Haupt's next performances are at 8 p.m. Jan. 4 at the Yellow Moon Cafe in Cobden, Ill., and at 8 p.m. Jan. 18 at the Book Bug, 127 W. Main St. in Jackson.

He bought his camera cheap years ago on Haight Street in San Francisco from someone who looked stoned. As in his musical tastes, Haupt's approach to the camera is classical. In the era of digital cameras, he lovingly describes the process of unspooling film and watching an image appear in his developing tray.

"It's magic," he says.

A Haupt photograph of a woman's neck was named Best of Show in the Art for the Health of It competition a few years ago. In 2000, he had a solo show at the Associated Artists Guild in Carbondale.

Currently Haupt's photographs are displayed at Grace Cafe in downtown Cape Girardeau and at The Book Bug.

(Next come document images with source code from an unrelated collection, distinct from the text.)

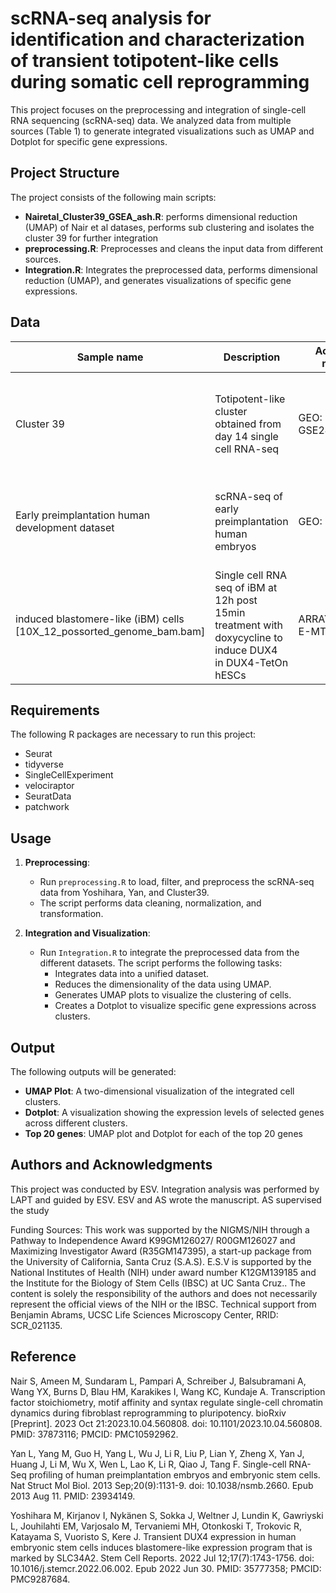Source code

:# scRNA-seq analysis for identification and characterization of transient totipotent-like cells during somatic cell reprogramming

This project focuses on the preprocessing and integration of single-cell RNA sequencing (scRNA-seq) data. We analyzed data from multiple sources (Table 1) to generate integrated visualizations such as UMAP and Dotplot for specific gene expressions.

## Project Structure

The project consists of the following  main scripts:
- **Nairetal_Cluster39_GSEA_ash.R**: performs dimensional reduction (UMAP) of Nair et al datases, performs sub clustering and isolates the cluster 39 for further integration
- **preprocessing.R**: Preprocesses and cleans the input data from different sources.
- **Integration.R**: Integrates the preprocessed data, performs dimensional reduction (UMAP), and generates visualizations of specific gene expressions.

## Data

| **Sample name**                          | **Description**                                                                 | **Accession number**       | **Citation**                                                                                                                                                                                                                            |
|------------------------------------------------|---------------------------------------------------------------------------------|----------------------------|----------------------------------------------------------------------------------------------------------------------------------------------------------------------------------------------------------------------------------------|
| Cluster 39                                    | Totipotent-like cluster obtained from day 14 single cell RNA-seq               | GEO: GSE242424             | Nair et al. (2023). *Transcription factor stoichiometry, motif affinity and syntax regulate single-cell chromatin dynamics during fibroblast reprogramming to pluripotency.* bioRxiv [Preprint]. doi: [10.1101/2023.10.04.560808](https://doi.org/10.1101/2023.10.04.560808). |
| Early preimplantation human development dataset | scRNA-seq of early preimplantation human embryos                                | GEO: GSE36552              | Yan et al. (2013). *Single-cell RNA-Seq profiling of human preimplantation embryos and embryonic stem cells.* Nat Struct Mol Biol. doi: [10.1038/nsmb.2660](https://doi.org/10.1038/nsmb.2660). PMID: 23934149.                                                        |
| induced blastomere-like (iBM) cells [10X_12_possorted_genome_bam.bam] | Single cell RNA seq of iBM at 12h post 15min treatment with doxycycline to induce DUX4 in DUX4-TetOn hESCs | ARRAY_EXPRESS: E-MTAB-10581 | Yoshihara et al. (2022). *Transient DUX4 expression in human embryonic stem cells induces blastomere-like expression program that is marked by SLC34A2.* Stem Cell Reports. doi: [10.1016/j.stemcr.2022.06.002](https://doi.org/10.1016/j.stemcr.2022.06.002). |

## Requirements

The following R packages are necessary to run this project:
- Seurat
- tidyverse
- SingleCellExperiment
- velociraptor
- SeuratData
- patchwork

## Usage

1. **Preprocessing**:
   - Run `preprocessing.R` to load, filter, and preprocess the scRNA-seq data from Yoshihara, Yan, and Cluster39.
   - The script performs data cleaning, normalization, and transformation.

2. **Integration and Visualization**:
   - Run `Integration.R` to integrate the preprocessed data from the different datasets. The script performs the following tasks:
     - Integrates data into a unified dataset.
     - Reduces the dimensionality of the data using UMAP.
     - Generates UMAP plots to visualize the clustering of cells.
     - Creates a Dotplot to visualize specific gene expressions across clusters.

## Output

The following outputs will be generated:
- **UMAP Plot**: A two-dimensional visualization of the integrated cell clusters.
- **Dotplot**: A visualization showing the expression levels of selected genes across different clusters.
- **Top 20 genes**: UMAP plot and Dotplot for each of the top 20 genes

## Authors and Acknowledgments

This project was conducted by ESV. Integration analysis was performed by LAPT and guided by ESV. ESV and AS wrote the manuscript. AS supervised the study

Funding Sources: This work was supported by the NIGMS/NIH through a Pathway to Independence Award K99GM126027/ R00GM126027 and Maximizing Investigator Award (R35GM147395), a start-up package from the University of California, Santa Cruz (S.A.S). E.S.V is supported by the National Institutes of Health (NIH) under award number K12GM139185 and the Institute for the Biology of Stem Cells (IBSC) at UC Santa Cruz.. The content is solely the responsibility of the authors and does not necessarily represent the official views of the NIH or the IBSC. Technical support from Benjamin Abrams, UCSC Life Sciences Microscopy Center, RRID: SCR_021135.

## Reference

Nair S, Ameen M, Sundaram L, Pampari A, Schreiber J, Balsubramani A, Wang YX, Burns D, Blau HM, Karakikes I, Wang KC, Kundaje A. Transcription factor stoichiometry, motif affinity and syntax regulate single-cell chromatin dynamics during fibroblast reprogramming to pluripotency. bioRxiv [Preprint]. 2023 Oct 21:2023.10.04.560808. doi: 10.1101/2023.10.04.560808. PMID: 37873116; PMCID: PMC10592962.

Yan L, Yang M, Guo H, Yang L, Wu J, Li R, Liu P, Lian Y, Zheng X, Yan J, Huang J, Li M, Wu X, Wen L, Lao K, Li R, Qiao J, Tang F. Single-cell RNA-Seq profiling of human preimplantation embryos and embryonic stem cells. Nat Struct Mol Biol. 2013 Sep;20(9):1131-9. doi: 10.1038/nsmb.2660. Epub 2013 Aug 11. PMID: 23934149.			

Yoshihara M, Kirjanov I, Nykänen S, Sokka J, Weltner J, Lundin K, Gawriyski L, Jouhilahti EM, Varjosalo M, Tervaniemi MH, Otonkoski T, Trokovic R, Katayama S, Vuoristo S, Kere J. Transient DUX4 expression in human embryonic stem cells induces blastomere-like expression program that is marked by SLC34A2. Stem Cell Reports. 2022 Jul 12;17(7):1743-1756. doi: 10.1016/j.stemcr.2022.06.002. Epub 2022 Jun 30. PMID: 35777358; PMCID: PMC9287684.			

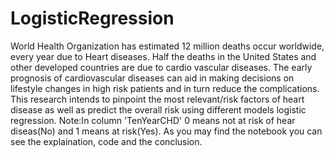 # LogisticRegression
World Health Organization has estimated 12 million deaths occur worldwide, every year due to Heart diseases. Half the deaths in the United States and other developed countries are due to cardio vascular diseases. The early prognosis of cardiovascular diseases can aid in making decisions on lifestyle changes in high risk patients and in turn reduce the complications. This research intends to pinpoint the most relevant/risk factors of heart disease as well as predict the overall risk using different models logistic regression.
Note:In column 'TenYearCHD' 0 means not at risk of hear diseas(No) and 1 means at risk(Yes).
As you may find the notebook you can see the explaination, code and the conclusion.
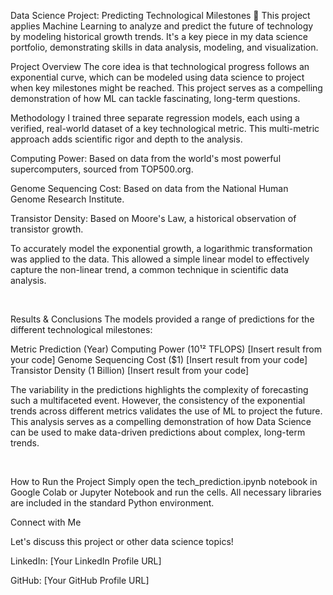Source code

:Data Science Project: Predicting Technological Milestones 🚀
This project applies Machine Learning to analyze and predict the future of technology by modeling historical growth trends. It's a key piece in my data science portfolio, demonstrating skills in data analysis, modeling, and visualization.

Project Overview
The core idea is that technological progress follows an exponential curve, which can be modeled using data science to project when key milestones might be reached. This project serves as a compelling demonstration of how ML can tackle fascinating, long-term questions.

Methodology
I trained three separate regression models, each using a verified, real-world dataset of a key technological metric. This multi-metric approach adds scientific rigor and depth to the analysis.

Computing Power: Based on data from the world's most powerful supercomputers, sourced from TOP500.org.

Genome Sequencing Cost: Based on data from the National Human Genome Research Institute.

Transistor Density: Based on Moore's Law, a historical observation of transistor growth.

To accurately model the exponential growth, a logarithmic transformation was applied to the data. This allowed a simple linear model to effectively capture the non-linear trend, a common technique in scientific data analysis.

<br>

Results & Conclusions
The models provided a range of predictions for the different technological milestones:

Metric	Prediction (Year)
Computing Power (10¹² TFLOPS)	[Insert result from your code]
Genome Sequencing Cost ($1)	[Insert result from your code]
Transistor Density (1 Billion)	[Insert result from your code]
<br>

The variability in the predictions highlights the complexity of forecasting such a multifaceted event. However, the consistency of the exponential trends across different metrics validates the use of ML to project the future. This analysis serves as a compelling demonstration of how Data Science can be used to make data-driven predictions about complex, long-term trends.

<br>

How to Run the Project
Simply open the tech_prediction.ipynb notebook in Google Colab or Jupyter Notebook and run the cells. All necessary libraries are included in the standard Python environment.

Connect with Me

Let's discuss this project or other data science topics!

LinkedIn: [Your LinkedIn Profile URL]

GitHub: [Your GitHub Profile URL]

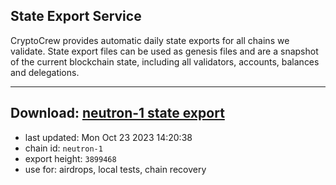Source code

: ## State Export Service
CryptoCrew provides automatic daily state exports for all chains we validate. State export files can be used as genesis files and are a snapshot of the current blockchain state, including all validators, accounts, balances and delegations.

---
**Download: [neutron-1 state export](https://dl.ccvalidators.com/SERVICE/neutron/neutron-1_export_3899468.json)**
---

- last updated: Mon Oct 23 2023 14:20:38
- chain id: `neutron-1`
- export height: `3899468`
- use for: airdrops, local tests, chain recovery
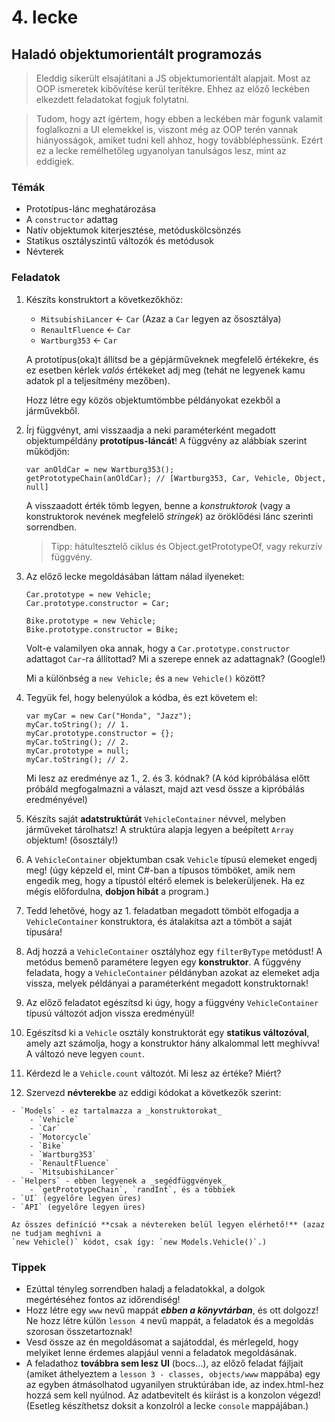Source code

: # 4. lecke

## Haladó objektumorientált programozás

> Eleddig sikerült elsajátítani a JS objektumorientált alapjait. Most az OOP ismeretek kibővítése 
kerül terítékre. Ehhez az előző leckében elkezdett feladatokat fogjuk folytatni.

> Tudom, hogy azt ígértem, hogy ebben a leckében már fogunk valamit foglalkozni a UI elemekkel is,
viszont még az OOP terén vannak hiányosságok, amiket tudni kell ahhoz, hogy továbbléphessünk. Ezért
ez a lecke remélhetőleg ugyanolyan tanulságos lesz, mint az eddigiek.

### Témák

 - Prototípus-lánc meghatározása
 - A `constructor` adattag
 - Natív objektumok kiterjesztése, metóduskölcsönzés
 - Statikus osztályszintű változók és metódusok
 - Névterek

### Feladatok

 1. Készíts konstruktort a következőkhöz:
    
    - `MitsubishiLancer` <- `Car` (Azaz a `Car` legyen az ősosztálya)
    - `RenaultFluence` <- `Car`
    - `Wartburg353` <- `Car`
    
    A prototípus(oka)t állítsd be a gépjárműveknek megfelelő értékekre, és ez esetben kérlek _valós_
    értékeket adj meg (tehát ne legyenek kamu adatok pl a teljesítmény mezőben).
    
    Hozz létre egy közös objektumtömbbe példányokat ezekből a járművekből.
    
 2. Írj függvényt, ami visszaadja a neki paraméterként megadott objektumpéldány **prototípus-láncát**!
    A függvény az alábbiak szerint működjön:
    
        var anOldCar = new Wartburg353();
        getPrototypeChain(anOldCar); // [Wartburg353, Car, Vehicle, Object, null]
        
    A visszaadott érték tömb legyen, benne a _konstruktorok_ (vagy a konstruktorok nevének megfelelő
    _stringek_) az öröklődési lánc szerinti sorrendben.
    
    > Tipp: hátultesztelő ciklus és Object.getPrototypeOf, vagy rekurzív függvény.
    
 3. Az előző lecke megoldásában láttam nálad ilyeneket:
    
        Car.prototype = new Vehicle;
        Car.prototype.constructor = Car;
        
        Bike.prototype = new Vehicle;
        Bike.prototype.constructor = Bike;
        
    Volt-e valamilyen oka annak, hogy a `Car.prototype.constructor` adattagot `Car`-ra állítottad?
    Mi a szerepe ennek az adattagnak? (Google!)
    
    Mi a különbség a `new Vehicle;` és a `new Vehicle()` között?
    
 4. Tegyük fel, hogy belenyúlok a kódba, és ezt követem el:
    
        var myCar = new Car("Honda", "Jazz");
        myCar.toString(); // 1.
        myCar.prototype.constructor = {};
        myCar.toString(); // 2.
        myCar.prototype = null;
        myCar.toString(); // 2.
        
    Mi lesz az eredménye az 1., 2. és 3. kódnak? (A kód kipróbálása előtt próbáld megfogalmazni a
    választ, majd azt vesd össze a kipróbálás eredményével)
    
 5. Készíts saját **adatstruktúrát** `VehicleContainer` névvel, melyben járműveket tárolhatsz! A
    struktúra alapja legyen a beépített `Array` objektum! (ősosztály!)
 6. A `VehicleContainer` objektumban csak `Vehicle` típusú elemeket engedj meg! (úgy képzeld el,
    mint C#-ban a típusos tömböket, amik nem engedik meg, hogy a típustól eltérő elemek is
    belekerüljenek. Ha ez mégis előfordulna, **dobjon hibát** a program.)
 7. Tedd lehetővé, hogy az 1. feladatban megadott tömböt elfogadja a `VehicleContainer` konstruktora,
    és átalakítsa azt a tömböt a saját típusára!
 8. Adj hozzá a `VehicleContainer` osztályhoz egy `filterByType` metódust! A metódus bemenő
    paramétere legyen egy **konstruktor**. A függvény feladata, hogy a `VehicleContainer` példányban
    azokat az elemeket adja vissza, melyek példányai a paraméterként megadott konstruktornak!
 9. Az előző feladatot egészítsd ki úgy, hogy a függvény `VehicleContainer` típusú változót adjon
    vissza eredményül!
 10. Egészítsd ki a `Vehicle` osztály konstruktorát egy **statikus változóval**, amely azt számolja,
    hogy a konstruktor hány alkalommal lett meghívva! A változó neve legyen `count`.
 11. Kérdezd le a `Vehicle.count` változót. Mi lesz az értéke? Miért?
 12. Szervezd **névterekbe** az eddigi kódokat a következők szerint:
 
    - `Models` - ez tartalmazza a _konstruktorokat_
        - `Vehicle`
        - `Car`
        - `Motorcycle`
        - `Bike`
        - `Wartburg353`
        - `RenaultFluence`
        - `MitsubishiLancer`
    - `Helpers` - ebben legyenek a _segédfüggvények_
        - `getPrototypeChain`, `randInt`, és a többiek
    - `UI` (egyelőre legyen üres)
    - `API` (egyelőre legyen üres)
    
    Az összes definíció **csak a névtereken belül legyen elérhető!** (azaz ne tudjam meghívni a
    `new Vehicle()` kódot, csak így: `new Models.Vehicle()`.)

### Tippek

 - Ezúttal tényleg sorrendben haladj a feladatokkal, a dolgok megértéséhez fontos az időrendiség!
 - Hozz létre egy `www` nevű mappát _**ebben a könyvtárban**_, és ott dolgozz! Ne hozz létre külön
 `lesson 4` nevű mappát, a feladatok és a megoldás szorosan összetartoznak!
 - Vesd össze az én megoldásomat a sajátoddal, és mérlegeld, hogy melyiket lenne érdemes alapjául
 venni a feladatok megoldásának.
 - A feladathoz **továbbra sem lesz UI** (bocs...), az előző feladat fájljait (amiket áthelyeztem a
 `lesson 3 - classes, objects/www` mappába) egy az egyben átmásolhatod ugyanilyen struktúrában ide,
 az index.html-hez hozzá sem kell nyúlnod. Az adatbevitelt és kiírást is a konzolon végezd! (Esetleg
 készíthetsz doksit a konzolról a lecke `console` mappájában.)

Dr. Beth Horton, a physician who is a photographer herself, recently bought three of his photographs. One is a picture of a cat in a window in Little Italy. All the photographs shared one quality, she says. "They had a story."

Haupt is proud that he taught himself to do the two things that mean the most to him now. "I learn the most by making mistakes," he says.

Now Haupt, who is single, is saving his money to move in the spring to Eureka on the Northern California coast. A friend lives nearby. When the time comes, he'll just load up the Olds Cutlass with the free-thought bumperstickers and take off. "I'm going just to go," he says.

New coffeehouses and photographs await, more pizzas need delivering and new stories await telling.